Throughout the stories, Blah Blah becomes increasingly paranoid, particularly when she learns that Ted and Robin met and dated for a while. When she wishes that she and Ted had a wonderful love at first sight story like Lily and Marshall, Ted reluctantly counters that the story is not as great as it sounds and says that he met Lily at their freshman party; where they drunkenly made out the night before she met Marshall. Lily recounts the event differently, saying Marshall introduced her to him the next day while he was desperately apologizing to his long-distance girlfriend Karen for kissing another girl. When Blah Blah presses for details, Ted takes Lily aside to discuss what happened at the party. Though Lily recalls kissing someone at the party, she cannot remember who the guy was while Ted insists it was him, much to her horror. Marshall mollifies Lily, saying he saw her and Ted make out with different people at the party. Furious at Ted for kissing another woman, Blah Blah storms out after revealing that she met Ted playing World of Warcraft. For the sake of Marshall and Lily's relationship, Ted accepts Marshall's story, though he is secretly unconvinced.

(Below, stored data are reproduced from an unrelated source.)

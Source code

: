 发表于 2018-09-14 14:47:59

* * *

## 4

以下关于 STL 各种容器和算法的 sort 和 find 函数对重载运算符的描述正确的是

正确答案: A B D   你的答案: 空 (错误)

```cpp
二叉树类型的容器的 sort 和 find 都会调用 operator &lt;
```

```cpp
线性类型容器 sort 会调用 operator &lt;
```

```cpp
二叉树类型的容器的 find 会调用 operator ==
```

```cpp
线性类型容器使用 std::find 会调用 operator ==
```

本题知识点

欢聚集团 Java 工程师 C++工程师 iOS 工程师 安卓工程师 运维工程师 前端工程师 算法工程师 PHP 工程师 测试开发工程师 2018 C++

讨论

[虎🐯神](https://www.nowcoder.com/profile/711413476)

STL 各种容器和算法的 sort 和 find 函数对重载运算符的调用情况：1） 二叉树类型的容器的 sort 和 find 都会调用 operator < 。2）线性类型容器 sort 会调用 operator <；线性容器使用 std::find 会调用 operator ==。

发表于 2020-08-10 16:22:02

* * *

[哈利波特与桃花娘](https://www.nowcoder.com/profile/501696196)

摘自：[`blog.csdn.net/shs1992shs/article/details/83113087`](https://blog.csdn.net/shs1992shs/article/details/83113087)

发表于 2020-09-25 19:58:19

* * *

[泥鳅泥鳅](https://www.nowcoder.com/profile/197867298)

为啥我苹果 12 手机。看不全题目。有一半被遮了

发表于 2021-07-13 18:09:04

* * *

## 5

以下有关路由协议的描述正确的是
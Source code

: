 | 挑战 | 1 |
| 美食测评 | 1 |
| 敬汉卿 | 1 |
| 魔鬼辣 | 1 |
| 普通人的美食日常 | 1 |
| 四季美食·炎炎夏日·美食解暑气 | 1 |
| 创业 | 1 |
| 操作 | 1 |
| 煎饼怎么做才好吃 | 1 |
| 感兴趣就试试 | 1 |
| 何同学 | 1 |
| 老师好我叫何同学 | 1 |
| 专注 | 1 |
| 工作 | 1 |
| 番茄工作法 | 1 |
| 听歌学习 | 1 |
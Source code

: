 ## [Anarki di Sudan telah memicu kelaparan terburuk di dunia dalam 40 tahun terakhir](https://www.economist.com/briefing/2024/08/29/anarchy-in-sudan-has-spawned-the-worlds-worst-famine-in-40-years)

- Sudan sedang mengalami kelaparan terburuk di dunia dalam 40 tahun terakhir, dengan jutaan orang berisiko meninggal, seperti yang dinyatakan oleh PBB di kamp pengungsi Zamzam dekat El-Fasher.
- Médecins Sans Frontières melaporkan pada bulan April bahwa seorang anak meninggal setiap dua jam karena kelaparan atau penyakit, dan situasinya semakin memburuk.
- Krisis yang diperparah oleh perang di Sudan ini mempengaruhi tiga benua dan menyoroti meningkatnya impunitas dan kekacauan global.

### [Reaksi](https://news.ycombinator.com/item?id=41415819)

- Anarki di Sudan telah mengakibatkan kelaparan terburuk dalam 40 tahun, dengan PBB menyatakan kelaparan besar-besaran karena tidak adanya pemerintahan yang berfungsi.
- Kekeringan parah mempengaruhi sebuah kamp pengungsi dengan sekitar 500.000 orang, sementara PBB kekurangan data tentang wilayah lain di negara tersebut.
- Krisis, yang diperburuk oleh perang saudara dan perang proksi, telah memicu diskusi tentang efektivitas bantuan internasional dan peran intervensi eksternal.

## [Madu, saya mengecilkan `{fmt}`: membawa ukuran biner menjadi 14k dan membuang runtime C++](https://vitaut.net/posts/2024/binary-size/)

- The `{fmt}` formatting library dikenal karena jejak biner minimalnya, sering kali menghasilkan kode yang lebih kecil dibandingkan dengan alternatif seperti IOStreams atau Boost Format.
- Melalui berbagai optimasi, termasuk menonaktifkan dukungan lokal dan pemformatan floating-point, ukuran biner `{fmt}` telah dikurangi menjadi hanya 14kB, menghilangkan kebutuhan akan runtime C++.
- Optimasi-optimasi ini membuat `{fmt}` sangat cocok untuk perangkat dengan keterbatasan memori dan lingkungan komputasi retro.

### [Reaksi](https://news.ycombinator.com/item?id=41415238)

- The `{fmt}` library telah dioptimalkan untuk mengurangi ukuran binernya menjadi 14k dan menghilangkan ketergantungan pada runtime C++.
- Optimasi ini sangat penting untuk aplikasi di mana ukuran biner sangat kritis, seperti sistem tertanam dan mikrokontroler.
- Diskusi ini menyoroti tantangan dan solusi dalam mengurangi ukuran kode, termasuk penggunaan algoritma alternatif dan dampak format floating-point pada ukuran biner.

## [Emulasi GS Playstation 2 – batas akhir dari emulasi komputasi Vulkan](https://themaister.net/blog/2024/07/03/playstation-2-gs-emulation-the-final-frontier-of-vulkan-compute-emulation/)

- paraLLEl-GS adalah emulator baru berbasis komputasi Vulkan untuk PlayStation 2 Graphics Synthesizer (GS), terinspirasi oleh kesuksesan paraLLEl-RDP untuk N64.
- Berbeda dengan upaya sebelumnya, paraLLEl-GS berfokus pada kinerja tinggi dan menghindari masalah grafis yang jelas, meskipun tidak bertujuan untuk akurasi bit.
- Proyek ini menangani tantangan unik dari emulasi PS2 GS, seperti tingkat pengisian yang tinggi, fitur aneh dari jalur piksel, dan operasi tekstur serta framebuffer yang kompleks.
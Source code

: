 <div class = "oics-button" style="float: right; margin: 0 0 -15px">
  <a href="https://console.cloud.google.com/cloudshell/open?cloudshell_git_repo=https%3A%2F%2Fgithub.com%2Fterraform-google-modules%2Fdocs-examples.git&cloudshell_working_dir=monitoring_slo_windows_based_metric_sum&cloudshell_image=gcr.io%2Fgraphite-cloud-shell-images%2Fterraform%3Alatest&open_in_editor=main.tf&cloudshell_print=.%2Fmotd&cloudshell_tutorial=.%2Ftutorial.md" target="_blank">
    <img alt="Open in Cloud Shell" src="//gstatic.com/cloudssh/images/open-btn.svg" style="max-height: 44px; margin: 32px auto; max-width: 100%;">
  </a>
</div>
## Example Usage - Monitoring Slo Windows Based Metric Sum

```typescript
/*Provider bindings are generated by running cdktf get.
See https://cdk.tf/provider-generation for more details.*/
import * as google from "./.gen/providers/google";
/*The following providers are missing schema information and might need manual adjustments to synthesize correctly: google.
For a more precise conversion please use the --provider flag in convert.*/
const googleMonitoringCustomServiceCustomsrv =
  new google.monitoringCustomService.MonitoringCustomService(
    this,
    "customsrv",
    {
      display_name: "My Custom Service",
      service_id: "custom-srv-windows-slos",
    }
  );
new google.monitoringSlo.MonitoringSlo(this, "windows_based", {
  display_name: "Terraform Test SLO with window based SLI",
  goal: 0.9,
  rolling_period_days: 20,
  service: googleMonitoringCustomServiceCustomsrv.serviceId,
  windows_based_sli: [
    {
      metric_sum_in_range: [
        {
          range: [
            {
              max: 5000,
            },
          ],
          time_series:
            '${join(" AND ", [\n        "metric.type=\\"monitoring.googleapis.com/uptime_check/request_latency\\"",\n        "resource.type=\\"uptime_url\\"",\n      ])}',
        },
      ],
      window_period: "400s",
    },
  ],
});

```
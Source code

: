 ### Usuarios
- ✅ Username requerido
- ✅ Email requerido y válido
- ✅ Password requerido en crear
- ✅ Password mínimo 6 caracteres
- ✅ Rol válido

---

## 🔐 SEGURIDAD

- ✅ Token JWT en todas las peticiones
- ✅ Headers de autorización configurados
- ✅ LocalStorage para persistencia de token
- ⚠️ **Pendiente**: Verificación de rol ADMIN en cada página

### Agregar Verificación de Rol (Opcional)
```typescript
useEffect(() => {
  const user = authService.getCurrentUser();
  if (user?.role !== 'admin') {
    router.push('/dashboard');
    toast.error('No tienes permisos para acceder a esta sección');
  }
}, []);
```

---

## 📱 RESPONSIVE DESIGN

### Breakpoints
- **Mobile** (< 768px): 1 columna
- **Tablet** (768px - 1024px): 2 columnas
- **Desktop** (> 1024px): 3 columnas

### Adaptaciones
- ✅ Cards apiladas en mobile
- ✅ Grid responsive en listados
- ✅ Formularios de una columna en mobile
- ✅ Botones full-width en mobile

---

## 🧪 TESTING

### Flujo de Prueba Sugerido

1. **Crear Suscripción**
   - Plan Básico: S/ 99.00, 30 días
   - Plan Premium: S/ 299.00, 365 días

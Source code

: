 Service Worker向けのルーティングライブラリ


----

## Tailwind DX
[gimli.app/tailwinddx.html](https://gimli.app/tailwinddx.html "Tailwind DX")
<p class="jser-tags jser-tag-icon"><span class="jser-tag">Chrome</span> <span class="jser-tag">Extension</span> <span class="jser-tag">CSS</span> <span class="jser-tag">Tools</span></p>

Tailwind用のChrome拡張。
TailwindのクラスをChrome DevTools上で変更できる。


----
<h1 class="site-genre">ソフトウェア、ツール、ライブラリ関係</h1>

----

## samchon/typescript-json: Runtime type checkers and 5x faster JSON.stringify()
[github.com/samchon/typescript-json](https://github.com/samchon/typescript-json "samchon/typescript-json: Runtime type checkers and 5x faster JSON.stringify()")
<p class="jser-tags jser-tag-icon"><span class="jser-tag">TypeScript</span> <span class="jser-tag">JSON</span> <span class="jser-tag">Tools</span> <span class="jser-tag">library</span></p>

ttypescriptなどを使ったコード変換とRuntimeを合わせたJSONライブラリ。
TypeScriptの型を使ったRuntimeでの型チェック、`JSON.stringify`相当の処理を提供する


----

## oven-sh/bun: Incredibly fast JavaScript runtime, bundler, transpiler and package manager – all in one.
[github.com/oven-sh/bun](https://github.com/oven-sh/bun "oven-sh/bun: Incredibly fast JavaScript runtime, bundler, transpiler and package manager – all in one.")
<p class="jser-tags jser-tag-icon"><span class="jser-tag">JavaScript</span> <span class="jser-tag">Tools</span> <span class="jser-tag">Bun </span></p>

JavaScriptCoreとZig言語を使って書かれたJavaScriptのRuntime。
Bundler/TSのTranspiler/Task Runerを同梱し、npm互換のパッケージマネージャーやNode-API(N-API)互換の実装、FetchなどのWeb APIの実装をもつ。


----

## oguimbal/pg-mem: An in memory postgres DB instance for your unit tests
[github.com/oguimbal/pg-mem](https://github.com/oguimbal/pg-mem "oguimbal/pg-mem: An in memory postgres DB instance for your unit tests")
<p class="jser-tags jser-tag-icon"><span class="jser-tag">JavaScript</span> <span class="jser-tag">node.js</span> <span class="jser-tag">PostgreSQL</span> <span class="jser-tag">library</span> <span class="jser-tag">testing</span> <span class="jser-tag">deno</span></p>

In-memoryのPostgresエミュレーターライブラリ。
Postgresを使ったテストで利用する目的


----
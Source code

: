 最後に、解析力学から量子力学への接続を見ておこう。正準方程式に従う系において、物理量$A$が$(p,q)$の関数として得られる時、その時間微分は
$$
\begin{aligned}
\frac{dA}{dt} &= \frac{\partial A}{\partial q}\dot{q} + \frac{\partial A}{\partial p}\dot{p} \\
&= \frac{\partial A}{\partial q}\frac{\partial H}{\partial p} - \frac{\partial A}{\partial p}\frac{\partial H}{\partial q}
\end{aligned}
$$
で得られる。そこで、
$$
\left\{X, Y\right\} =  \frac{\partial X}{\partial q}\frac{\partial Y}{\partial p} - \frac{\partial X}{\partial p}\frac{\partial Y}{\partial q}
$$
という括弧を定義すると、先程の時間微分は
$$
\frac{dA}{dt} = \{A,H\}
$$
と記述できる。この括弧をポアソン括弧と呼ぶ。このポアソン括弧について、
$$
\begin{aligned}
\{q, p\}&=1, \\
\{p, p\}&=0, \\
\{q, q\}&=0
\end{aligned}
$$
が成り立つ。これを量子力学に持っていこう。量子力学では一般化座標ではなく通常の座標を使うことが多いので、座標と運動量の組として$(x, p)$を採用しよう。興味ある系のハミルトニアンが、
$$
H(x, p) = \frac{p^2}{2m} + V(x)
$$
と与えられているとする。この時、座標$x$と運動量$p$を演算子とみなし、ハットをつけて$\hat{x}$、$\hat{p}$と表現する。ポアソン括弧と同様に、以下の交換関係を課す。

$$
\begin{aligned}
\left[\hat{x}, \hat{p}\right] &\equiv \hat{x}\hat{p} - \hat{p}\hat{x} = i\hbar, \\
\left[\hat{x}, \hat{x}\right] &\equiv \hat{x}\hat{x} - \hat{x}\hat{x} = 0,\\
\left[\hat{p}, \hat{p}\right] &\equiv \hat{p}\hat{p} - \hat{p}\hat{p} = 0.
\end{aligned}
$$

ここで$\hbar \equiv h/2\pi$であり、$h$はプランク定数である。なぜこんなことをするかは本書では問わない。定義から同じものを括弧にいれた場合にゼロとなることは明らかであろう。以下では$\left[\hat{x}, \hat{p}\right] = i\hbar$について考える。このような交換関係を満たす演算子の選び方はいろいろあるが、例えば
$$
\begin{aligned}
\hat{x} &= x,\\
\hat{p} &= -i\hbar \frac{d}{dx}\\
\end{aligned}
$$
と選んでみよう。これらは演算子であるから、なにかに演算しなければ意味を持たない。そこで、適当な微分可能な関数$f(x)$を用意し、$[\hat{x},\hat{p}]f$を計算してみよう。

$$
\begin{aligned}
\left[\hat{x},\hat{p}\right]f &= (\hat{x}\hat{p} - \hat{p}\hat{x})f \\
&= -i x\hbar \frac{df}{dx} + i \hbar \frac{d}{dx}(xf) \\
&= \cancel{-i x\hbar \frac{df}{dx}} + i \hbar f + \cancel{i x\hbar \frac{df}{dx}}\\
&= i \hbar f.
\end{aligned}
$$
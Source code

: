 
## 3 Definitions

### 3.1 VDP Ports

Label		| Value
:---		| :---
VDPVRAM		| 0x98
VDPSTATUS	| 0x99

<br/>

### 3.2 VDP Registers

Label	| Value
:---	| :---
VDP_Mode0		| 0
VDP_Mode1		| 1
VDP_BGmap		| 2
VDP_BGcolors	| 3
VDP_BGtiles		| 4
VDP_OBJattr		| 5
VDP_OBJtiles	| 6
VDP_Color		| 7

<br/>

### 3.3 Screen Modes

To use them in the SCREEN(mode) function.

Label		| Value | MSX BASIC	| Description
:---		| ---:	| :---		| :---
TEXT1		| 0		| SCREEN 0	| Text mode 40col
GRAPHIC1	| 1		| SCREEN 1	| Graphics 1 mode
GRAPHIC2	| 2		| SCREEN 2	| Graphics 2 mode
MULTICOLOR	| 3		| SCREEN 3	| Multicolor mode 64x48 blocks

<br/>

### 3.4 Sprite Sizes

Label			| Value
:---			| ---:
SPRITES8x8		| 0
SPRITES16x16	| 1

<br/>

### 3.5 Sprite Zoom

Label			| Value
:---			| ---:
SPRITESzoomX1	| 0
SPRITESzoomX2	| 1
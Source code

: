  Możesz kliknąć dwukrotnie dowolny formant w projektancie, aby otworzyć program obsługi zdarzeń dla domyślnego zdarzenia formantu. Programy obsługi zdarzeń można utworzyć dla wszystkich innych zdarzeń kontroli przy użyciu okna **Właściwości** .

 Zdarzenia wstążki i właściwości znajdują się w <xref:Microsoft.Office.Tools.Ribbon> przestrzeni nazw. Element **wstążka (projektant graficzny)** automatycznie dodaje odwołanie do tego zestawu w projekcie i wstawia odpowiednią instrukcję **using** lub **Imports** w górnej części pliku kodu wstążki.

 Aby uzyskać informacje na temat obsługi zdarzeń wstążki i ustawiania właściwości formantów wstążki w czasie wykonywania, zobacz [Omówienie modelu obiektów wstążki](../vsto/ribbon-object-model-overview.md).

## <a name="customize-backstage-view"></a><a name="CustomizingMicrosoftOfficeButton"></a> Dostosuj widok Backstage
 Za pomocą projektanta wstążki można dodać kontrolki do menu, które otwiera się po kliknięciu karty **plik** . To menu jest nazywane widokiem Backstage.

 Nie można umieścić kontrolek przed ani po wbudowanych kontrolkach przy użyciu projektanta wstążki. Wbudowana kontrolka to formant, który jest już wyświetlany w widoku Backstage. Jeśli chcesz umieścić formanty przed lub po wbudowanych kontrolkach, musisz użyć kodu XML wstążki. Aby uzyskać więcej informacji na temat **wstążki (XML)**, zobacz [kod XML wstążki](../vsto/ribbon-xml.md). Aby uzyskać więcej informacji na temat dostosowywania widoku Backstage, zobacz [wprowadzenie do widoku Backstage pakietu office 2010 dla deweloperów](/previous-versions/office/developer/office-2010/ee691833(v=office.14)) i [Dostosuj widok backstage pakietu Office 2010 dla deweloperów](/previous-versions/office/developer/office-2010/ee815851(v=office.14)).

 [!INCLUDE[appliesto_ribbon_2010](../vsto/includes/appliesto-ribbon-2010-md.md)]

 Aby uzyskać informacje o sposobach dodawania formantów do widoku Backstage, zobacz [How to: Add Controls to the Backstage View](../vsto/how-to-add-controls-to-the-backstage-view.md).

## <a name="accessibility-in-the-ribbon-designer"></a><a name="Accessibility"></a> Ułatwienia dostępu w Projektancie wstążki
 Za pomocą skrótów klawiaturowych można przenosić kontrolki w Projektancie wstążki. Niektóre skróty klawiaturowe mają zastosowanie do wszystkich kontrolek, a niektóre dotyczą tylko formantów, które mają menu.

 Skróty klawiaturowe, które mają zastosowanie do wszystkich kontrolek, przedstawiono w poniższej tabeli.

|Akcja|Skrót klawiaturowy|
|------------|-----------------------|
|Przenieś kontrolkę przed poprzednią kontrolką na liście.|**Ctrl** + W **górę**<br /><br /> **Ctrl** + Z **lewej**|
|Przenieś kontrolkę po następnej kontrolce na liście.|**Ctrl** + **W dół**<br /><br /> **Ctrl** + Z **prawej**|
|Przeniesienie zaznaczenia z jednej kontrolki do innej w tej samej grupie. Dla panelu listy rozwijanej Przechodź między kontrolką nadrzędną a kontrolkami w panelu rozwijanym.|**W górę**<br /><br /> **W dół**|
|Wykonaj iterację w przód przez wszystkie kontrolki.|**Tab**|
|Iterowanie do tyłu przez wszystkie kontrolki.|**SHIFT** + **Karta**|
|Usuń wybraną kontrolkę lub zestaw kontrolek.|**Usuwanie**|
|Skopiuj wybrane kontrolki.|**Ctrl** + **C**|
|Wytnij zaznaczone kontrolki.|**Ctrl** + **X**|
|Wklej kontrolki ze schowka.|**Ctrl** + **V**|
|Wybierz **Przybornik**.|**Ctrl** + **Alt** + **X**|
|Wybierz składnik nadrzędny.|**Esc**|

At their college reunion in 2020, Ted is approached by a woman who tells him that she was the one he made out with at the freshman party, proving Marshall was correct.

==Critical response==
Staci Krause of IGN gave the episode 8.9 out of 10, describing the episode as 'hilarious' whilst noting the lack of progression in the series

Both Donna Bowman of The A.V. Club, and Oma G of Television Without Pity rated the episode with an A.

In a retrospective, Variety named ranked the episode 19th out of its top 20 episodes from the show.